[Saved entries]
- - - - - - -
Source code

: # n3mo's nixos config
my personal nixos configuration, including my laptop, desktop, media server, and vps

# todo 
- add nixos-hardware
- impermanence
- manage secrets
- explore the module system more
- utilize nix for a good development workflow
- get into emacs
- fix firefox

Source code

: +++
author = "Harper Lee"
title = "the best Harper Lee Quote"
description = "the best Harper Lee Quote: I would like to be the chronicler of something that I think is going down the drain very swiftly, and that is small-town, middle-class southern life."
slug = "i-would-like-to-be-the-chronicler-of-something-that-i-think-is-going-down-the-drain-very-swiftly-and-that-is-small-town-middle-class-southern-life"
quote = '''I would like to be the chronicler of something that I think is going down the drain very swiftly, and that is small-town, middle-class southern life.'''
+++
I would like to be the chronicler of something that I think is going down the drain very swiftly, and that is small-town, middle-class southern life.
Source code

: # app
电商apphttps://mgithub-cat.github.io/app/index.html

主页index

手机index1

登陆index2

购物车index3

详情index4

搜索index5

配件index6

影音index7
- - - - - - -
A verbatim copy of all the entries is the expected result.

● Result of the exercise:
Source code

: # n3mo's nixos config
my personal nixos configuration, including my laptop, desktop, media server, and vps

# todo 
- add nixos-hardware
- impermanence
- manage secrets
- explore the module system more
- utilize nix for a good development workflow
- get into emacs
- fix firefox

Source code

: +++
author = "Harper Lee"
title = "the best Harper Lee Quote"
description = "the best Harper Lee Quote: I would like to be the chronicler of something that I think is going down the drain very swiftly, and that is small-town, middle-class southern life."
slug = "i-would-like-to-be-the-chronicler-of-something-that-i-think-is-going-down-the-drain-very-swiftly-and-that-is-small-town-middle-class-southern-life"
quote = '''I would like to be the chronicler of something that I think is going down the drain very swiftly, and that is small-town, middle-class southern life.'''
+++
I would like to be the chronicler of something that I think is going down the drain very swiftly, and that is small-town, middle-class southern life.
Source code

: # app
电商apphttps://mgithub-cat.github.io/app/index.html

主页index

手机index1

登陆index2

购物车index3

详情index4

搜索index5

配件index6

影音index7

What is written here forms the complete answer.